I like social media such as Twitter and it goes with me to the pub. The smart phone can be a replacement for a lot of things but it’s actually a new limb.

I don’t think smart phones have killed the art of conversation. You can converse with others, and in the lulls, go back to the scroll. You can be unsocial if you want (sometimes you just want to be by yourself), but you can equally cut out the world with a newspaper.

If pub life followed the rules of social media, punters would come in to the Red Lion and interject into other groups’ conversations with aggression. They wouldn’t last long. Customers that slammed down others’ opinions as a matter of course would be at best ignored, at worst barred.

Imagine one little huddle’s member listening closely to another table’s conversation. He jumps up and shouts “Oh my god! These twats are against abortion!” His group responds by shouting in unison “Oh my god! What a bunch of twats!” right in front of said table. Has anyone experienced this in a public house? No. This is how it works on Twitter and Facebook, though.

The people you encounter in real life haven’t just pinged up on a mobile phone screen with a singular belief as their identity. They have a past and will have a future. Their complexity, physics, contradictions and essential humanity are there – you get irradiated by them when you meet them. People aren’t just three-dimensional in a physical sense.

There’s also the submerged understanding each of us has that our opinions, over time, change and we can rotate 180 degrees and 180 degrees again and still get no closer to fully knowing.

On social media, we tend to present ourselves as more knowledgeable than we actually are as our frantic fingers rip a hole into Google by looking things up we supposedly know in real time. We get away with it because we can’t be seen doing it. Words, terms, abbreviations, techniques, history, authors, activists that we “know” we might only have looked up three seconds ago.

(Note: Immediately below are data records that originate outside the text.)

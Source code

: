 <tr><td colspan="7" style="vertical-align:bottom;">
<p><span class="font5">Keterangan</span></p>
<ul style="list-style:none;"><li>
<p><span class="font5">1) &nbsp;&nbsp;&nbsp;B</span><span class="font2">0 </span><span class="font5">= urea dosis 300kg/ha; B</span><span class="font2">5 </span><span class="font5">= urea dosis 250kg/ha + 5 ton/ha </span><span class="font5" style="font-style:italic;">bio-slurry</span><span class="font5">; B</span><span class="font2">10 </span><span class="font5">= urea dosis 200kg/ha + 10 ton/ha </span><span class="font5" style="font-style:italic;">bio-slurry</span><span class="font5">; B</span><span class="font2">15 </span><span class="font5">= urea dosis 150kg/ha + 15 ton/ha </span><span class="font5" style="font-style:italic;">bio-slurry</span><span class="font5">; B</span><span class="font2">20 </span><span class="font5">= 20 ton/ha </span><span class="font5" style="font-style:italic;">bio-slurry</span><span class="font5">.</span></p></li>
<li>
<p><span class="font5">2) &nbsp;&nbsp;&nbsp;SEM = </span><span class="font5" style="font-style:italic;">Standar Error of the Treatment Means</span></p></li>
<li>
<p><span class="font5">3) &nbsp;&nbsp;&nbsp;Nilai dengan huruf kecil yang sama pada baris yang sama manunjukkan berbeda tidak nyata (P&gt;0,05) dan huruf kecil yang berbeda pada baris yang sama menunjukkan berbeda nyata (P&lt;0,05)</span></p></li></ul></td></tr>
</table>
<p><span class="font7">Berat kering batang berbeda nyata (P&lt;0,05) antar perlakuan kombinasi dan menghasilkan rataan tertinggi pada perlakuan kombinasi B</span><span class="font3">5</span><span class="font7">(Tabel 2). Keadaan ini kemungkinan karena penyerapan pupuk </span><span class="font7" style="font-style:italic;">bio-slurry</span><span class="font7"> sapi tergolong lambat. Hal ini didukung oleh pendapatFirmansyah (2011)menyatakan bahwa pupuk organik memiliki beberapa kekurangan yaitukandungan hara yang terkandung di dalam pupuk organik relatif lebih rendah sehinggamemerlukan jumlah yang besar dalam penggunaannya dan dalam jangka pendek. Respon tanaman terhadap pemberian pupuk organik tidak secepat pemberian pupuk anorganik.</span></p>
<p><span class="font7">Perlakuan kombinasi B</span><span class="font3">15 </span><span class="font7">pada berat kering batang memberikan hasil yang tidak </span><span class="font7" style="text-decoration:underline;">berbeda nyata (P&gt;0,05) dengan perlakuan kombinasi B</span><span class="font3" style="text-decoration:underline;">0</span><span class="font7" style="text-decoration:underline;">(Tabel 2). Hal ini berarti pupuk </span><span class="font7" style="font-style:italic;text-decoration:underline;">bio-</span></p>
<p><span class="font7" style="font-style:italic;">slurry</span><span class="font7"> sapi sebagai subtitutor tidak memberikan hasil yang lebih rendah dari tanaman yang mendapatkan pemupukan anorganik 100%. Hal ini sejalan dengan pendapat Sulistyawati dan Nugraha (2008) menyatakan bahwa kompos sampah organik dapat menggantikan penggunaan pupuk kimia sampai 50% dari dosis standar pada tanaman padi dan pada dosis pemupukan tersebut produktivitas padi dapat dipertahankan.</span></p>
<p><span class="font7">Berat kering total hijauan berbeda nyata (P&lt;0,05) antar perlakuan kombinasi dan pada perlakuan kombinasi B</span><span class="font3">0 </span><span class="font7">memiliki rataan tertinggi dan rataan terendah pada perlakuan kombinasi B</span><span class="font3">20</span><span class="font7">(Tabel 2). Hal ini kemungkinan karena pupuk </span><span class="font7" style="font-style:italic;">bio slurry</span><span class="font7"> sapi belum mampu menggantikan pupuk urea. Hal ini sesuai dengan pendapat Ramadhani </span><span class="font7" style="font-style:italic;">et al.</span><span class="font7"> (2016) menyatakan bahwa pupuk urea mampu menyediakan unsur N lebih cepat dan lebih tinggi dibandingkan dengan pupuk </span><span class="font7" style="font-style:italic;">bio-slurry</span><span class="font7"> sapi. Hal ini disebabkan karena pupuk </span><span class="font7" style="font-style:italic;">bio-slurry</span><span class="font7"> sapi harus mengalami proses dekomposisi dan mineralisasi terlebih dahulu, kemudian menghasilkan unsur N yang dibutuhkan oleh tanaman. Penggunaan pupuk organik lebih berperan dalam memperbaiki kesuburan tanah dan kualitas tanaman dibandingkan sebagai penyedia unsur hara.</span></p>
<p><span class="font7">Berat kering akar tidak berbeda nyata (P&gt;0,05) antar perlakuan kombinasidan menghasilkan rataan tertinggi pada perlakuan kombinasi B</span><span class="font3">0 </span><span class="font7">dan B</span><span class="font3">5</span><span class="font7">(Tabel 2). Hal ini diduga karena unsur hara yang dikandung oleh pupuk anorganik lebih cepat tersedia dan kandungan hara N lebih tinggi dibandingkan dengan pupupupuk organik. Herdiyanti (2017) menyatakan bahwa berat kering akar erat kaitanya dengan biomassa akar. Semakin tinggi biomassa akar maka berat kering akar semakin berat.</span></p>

How do I know this? Well I do and I don’t. I’ve done this myself online – claimed to know about a subject who’s Wikipedia page is still burning my retina. I also know some people online that I knew in real life first. My family, for example. And I know for a fact that unlike their online alias, they’re at least as much of an ignoramus as I am.

In pub life, this caper doesn’t work. Instead, we present as we actually are in all our dog-eared, imperfect beauty. Above each of our heads is a quota of empty space our potential should be filling. We’re like partially empty lava lamps.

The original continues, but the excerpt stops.